It might have been simpler to ask what makes a bad centre-pin.
Or, to avoid unnecessary offence, what has put you off a 'pin that other people rave about?
F'rinstance, I have a Match Aerial. Bought, lightly used, around 1970 and still not properly run in, 'cos I'm just not good enough. I watched in awe as Billy Lane demonstrated centre-pin casts with one of these, at a show in the mid sixties, and he could make it do all but sing.
It reduces me to a sobbing wreck, unless I've packed a Rapidex, Trudex, or Speedia as back-up. The arbour is too shallow for me; the line spills off the side of the spool if the faintest breeze discovers an inch of slack line that I have negligently allowed to form.
The other three quietly and efficiently file it under "Line" and stow it away as hoped.
But even they are not without their vices: The check lever on the Speedia is sharp enough to cut the line if you bully a chub while having failed to notice that a really unforgivable loop has gotten round it (and that was a float I made decades back and really loved, macrame-d forever into a reed-bed); the Rapidex was made for speed-demon matchmen fishing ten-yard swims, and the drum is a bit narrow (made tolerable by that new-fangled nylon) and the cage inhibits Wallis-casting; the only real criticism I've heard of the Trudex is that the lugs for attaching the line-guard are a mite ugly. True, but it's a fishing reel, not a posing pouch.
Better reels are available, but not at the sort of prices I can run to!
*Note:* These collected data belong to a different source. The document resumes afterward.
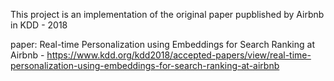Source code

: This project is an implementation of the original paper pupblished by Airbnb in KDD - 2018 

paper: Real-time Personalization using Embeddings for Search Ranking at Airbnb - https://www.kdd.org/kdd2018/accepted-papers/view/real-time-personalization-using-embeddings-for-search-ranking-at-airbnb
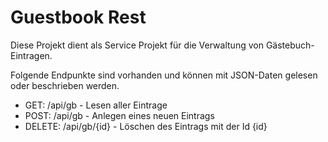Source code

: # Guestbook Rest

Diese Projekt dient als Service Projekt für die Verwaltung von Gästebuch-Eintragen.

Folgende Endpunkte sind vorhanden und können mit JSON-Daten gelesen oder beschrieben werden.

* GET: /api/gb - Lesen aller Eintrage
* POST: /api/gb - Anlegen eines neuen Eintrags
* DELETE: /api/gb/{id} - Löschen des Eintrags mit der Id {id}

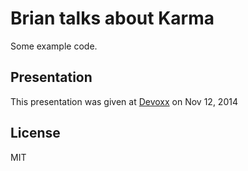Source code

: # Brian talks about Karma

Some example code.

## Presentation

This presentation was given at [Devoxx](http://www.devoxx.be/dv13-brian-ford.html?presId=3663) on Nov 12, 2014


## License
MIT
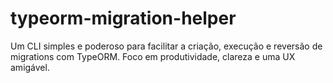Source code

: # typeorm-migration-helper
Um CLI simples e poderoso para facilitar a criação, execução e reversão de migrations com TypeORM.   Foco em produtividade, clareza e uma UX amigável.
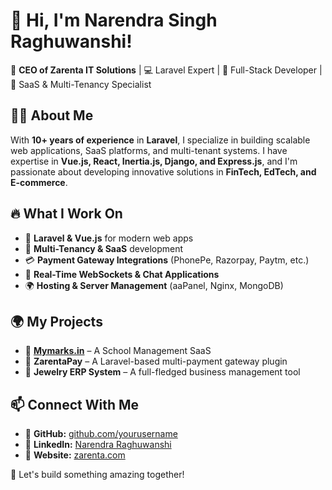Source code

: # 👋 Hi, I'm Narendra Singh Raghuwanshi!  

🚀 **CEO of Zarenta IT Solutions** | 💻 Laravel Expert | 🎯 Full-Stack Developer | 📱 SaaS & Multi-Tenancy Specialist  

## 👨‍💻 About Me  
With **10+ years of experience** in **Laravel**, I specialize in building scalable web applications, SaaS platforms, and multi-tenant systems. I have expertise in **Vue.js, React, Inertia.js, Django, and Express.js**, and I'm passionate about developing innovative solutions in **FinTech, EdTech, and E-commerce**.  

## 🔥 What I Work On  
- 🚀 **Laravel & Vue.js** for modern web apps  
- 🏢 **Multi-Tenancy & SaaS** development  
- 💳 **Payment Gateway Integrations** (PhonePe, Razorpay, Paytm, etc.)  
- 📡 **Real-Time WebSockets & Chat Applications**  
- 🌍 **Hosting & Server Management** (aaPanel, Nginx, MongoDB)  

## 🌍 My Projects  
- 🔹 **[Mymarks.in](https://mymarks.in)** – A School Management SaaS  
- 🔹 **ZarentaPay** – A Laravel-based multi-payment gateway plugin  
- 🔹 **Jewelry ERP System** – A full-fledged business management tool  

## 📫 Connect With Me  
- 🔗 **GitHub:** [github.com/yourusername](#)  
- 🔗 **LinkedIn:** [Narendra Raghuwanshi](https://www.linkedin.com/in/narendraraghuwanshi/)  
- 🔗 **Website:** [zarenta.com](#)  

🚀 Let's build something amazing together!
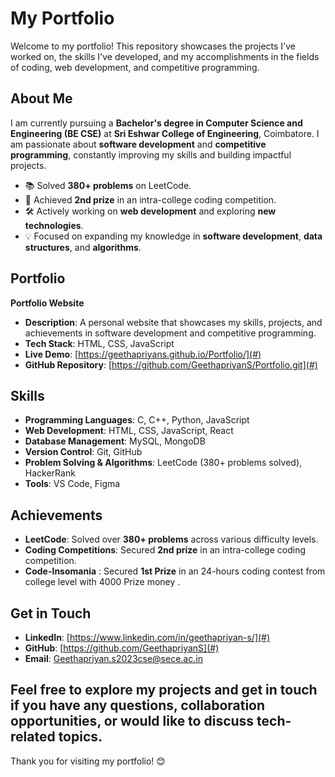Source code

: # My Portfolio
Welcome to my portfolio! This repository showcases the projects I've worked on, the skills I've developed, and my accomplishments in the fields of coding, web development, and competitive programming.
## About Me
I am currently pursuing a **Bachelor's degree in Computer Science and Engineering (BE CSE)** at **Sri Eshwar College of Engineering**, Coimbatore. I am passionate about **software development** and **competitive programming**, constantly improving my skills and building impactful projects.
- 📚 Solved **380+ problems** on LeetCode.
- 🏅 Achieved **2nd prize** in an intra-college coding competition.
- 🛠️ Actively working on **web development** and exploring **new technologies**.
- 💡 Focused on expanding my knowledge in **software development**, **data structures**, and **algorithms**.
## Portfolio
**Portfolio Website**
   - **Description**: A personal website that showcases my skills, projects, and achievements in software development and competitive programming.
   - **Tech Stack**: HTML, CSS, JavaScript
   - **Live Demo**: [https://geethapriyans.github.io/Portfolio/](#)
   - **GitHub Repository**: [https://github.com/GeethapriyanS/Portfolio.git](#)
## Skills
- **Programming Languages**: C, C++, Python, JavaScript
- **Web Development**: HTML, CSS, JavaScript, React
- **Database Management**: MySQL, MongoDB
- **Version Control**: Git, GitHub
- **Problem Solving & Algorithms**: LeetCode (380+ problems solved), HackerRank
- **Tools**: VS Code, Figma

## Achievements

- **LeetCode**: Solved over **380+ problems** across various difficulty levels.
- **Coding Competitions**: Secured **2nd prize** in an intra-college coding competition.
- **Code-Insomania** : Secured **1st Prize** in an 24-hours coding contest from college level with 4000 Prize money .

## Get in Touch

- **LinkedIn**: [https://www.linkedin.com/in/geethapriyan-s/](#)
- **GitHub**: [https://github.com/GeethapriyanS](#)
- **Email**: Geethapriyan.s2023cse@sece.ac.in

Feel free to explore my projects and get in touch if you have any questions, collaboration opportunities, or would like to discuss tech-related topics.
---
Thank you for visiting my portfolio! 😊
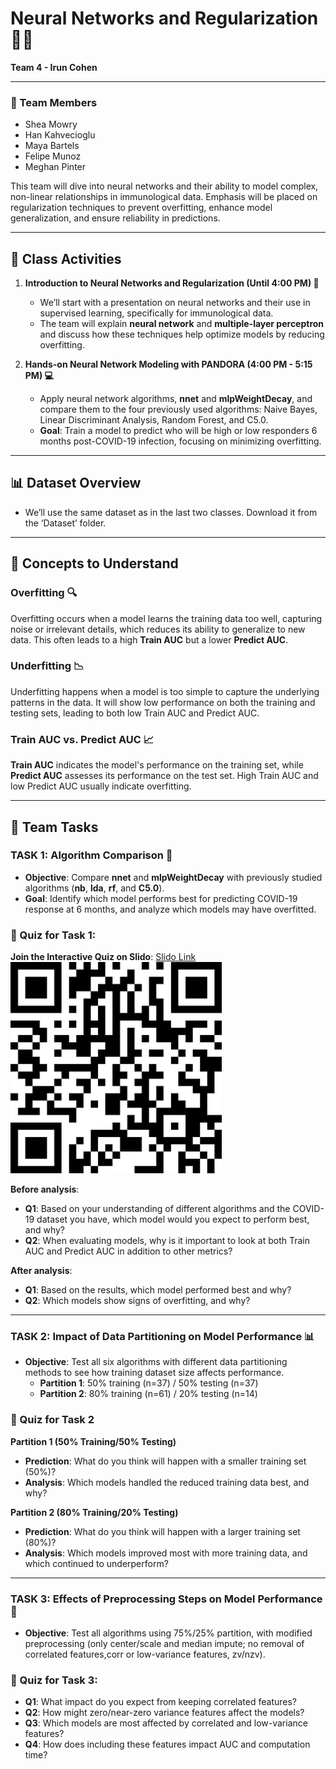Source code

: # Neural Networks and Regularization 🧠🔗
**Team 4 - Irun Cohen**

---

### 👥 Team Members
- Shea Mowry
- Han Kahvecioglu
- Maya Bartels
- Felipe Munoz
- Meghan Pinter

This team will dive into neural networks and their ability to model complex, non-linear relationships in immunological data. Emphasis will be placed on regularization techniques to prevent overfitting, enhance model generalization, and ensure reliability in predictions.

---

## 🌟 Class Activities

1. **Introduction to Neural Networks and Regularization (Until 4:00 PM) 🧠**
   - We’ll start with a presentation on neural networks and their use in supervised learning, specifically for immunological data.
   - The team will explain **neural network** and **multiple-layer perceptron** and discuss how these techniques help optimize models by reducing overfitting.

2. **Hands-on Neural Network Modeling with PANDORA (4:00 PM - 5:15 PM) 💻**
   - Apply neural network algorithms, **nnet** and **mlpWeightDecay**, and compare them to the four previously used algorithms: Naive Bayes, Linear Discriminant Analysis, Random Forest, and C5.0.
   - **Goal**: Train a model to predict who will be high or low responders 6 months post-COVID-19 infection, focusing on minimizing overfitting.

---

## 📊 Dataset Overview
- We’ll use the same dataset as in the last two classes. Download it from the ‘Dataset’ folder.

---

## 🧩 Concepts to Understand

### Overfitting 🔍
Overfitting occurs when a model learns the training data too well, capturing noise or irrelevant details, which reduces its ability to generalize to new data. This often leads to a high **Train AUC** but a lower **Predict AUC**.

### Underfitting 📉
Underfitting happens when a model is too simple to capture the underlying patterns in the data. It will show low performance on both the training and testing sets, leading to both low Train AUC and Predict AUC.

### Train AUC vs. Predict AUC 📈
**Train AUC** indicates the model's performance on the training set, while **Predict AUC** assesses its performance on the test set. High Train AUC and low Predict AUC usually indicate overfitting.

---

## 🎯 Team Tasks

### TASK 1: Algorithm Comparison 🔄
- **Objective**: Compare **nnet** and **mlpWeightDecay** with previously studied algorithms (**nb**, **lda**, **rf**, and **C5.0**).
- **Goal**: Identify which model performs best for predicting COVID-19 response at 6 months, and analyze which models may have overfitted.

### 📝 Quiz for Task 1:
**Join the Interactive Quiz on Slido**: [Slido Link](https://app.sli.do/event/vZQmBiVjSDaCwtayvC4fsw)  
![QR Code for Slido Quiz](https://github.com/atomiclaboratory/systems_immunology_course_2024/blob/main/Course%20Materials/MODULE%204%20-%20Weeks%207-14/team%204%20Irun%20Cohen/images/qr%20code.jpg)

**Before analysis**:
- **Q1**: Based on your understanding of different algorithms and the COVID-19 dataset you have, which model would you expect to perform best, and why?
- **Q2**: When evaluating models, why is it important to look at both Train AUC and Predict AUC in addition to other metrics?

**After analysis**:
- **Q1**: Based on the results, which model performed best and why?
- **Q2**: Which models show signs of overfitting, and why?

---

### TASK 2: Impact of Data Partitioning on Model Performance 📊
- **Objective**: Test all six algorithms with different data partitioning methods to see how training dataset size affects performance.
  - **Partition 1**: 50% training (n=37) / 50% testing (n=37)
  - **Partition 2**: 80% training (n=61) / 20% testing (n=14)

### 📝 Quiz for Task 2
**Partition 1 (50% Training/50% Testing)**
- **Prediction**: What do you think will happen with a smaller training set (50%)?
- **Analysis**: Which models handled the reduced training data best, and why?

**Partition 2 (80% Training/20% Testing)**
- **Prediction**: What do you think will happen with a larger training set (80%)?
- **Analysis**: Which models improved most with more training data, and which continued to underperform?

---

### TASK 3: Effects of Preprocessing Steps on Model Performance 🧪
- **Objective**: Test all algorithms using 75%/25% partition, with modified preprocessing (only center/scale and median impute; no removal of correlated features,corr or low-variance features, zv/nzv).
  
### 📝 Quiz for Task 3:
- **Q1**: What impact do you expect from keeping correlated features?
- **Q2**: How might zero/near-zero variance features affect the models?
- **Q3**: Which models are most affected by correlated and low-variance features?
- **Q4**: How does including these features impact AUC and computation time?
I bought one of those "Black Zero" bearings jobs for £7.50 in a sale; the only fault I can find is the lack of a compensating drag, an omission it shares with the later model Hardy Conquest, and means you have to be as vigilant against overruns when trying to relax by a pond as while trotting till your eyes bleed on a river.
My petrol-splitter has a Young's Heritage which looks dam' near perfect to me - wider drum, turned arbour, micro-drag... as does the Purist, which also has an unpierced back, which must help keep the muck out. At the prices asked, though, I doubt if I'll ever find out, and don't really mind; it'll be a lotta dosh for a tiny advantage.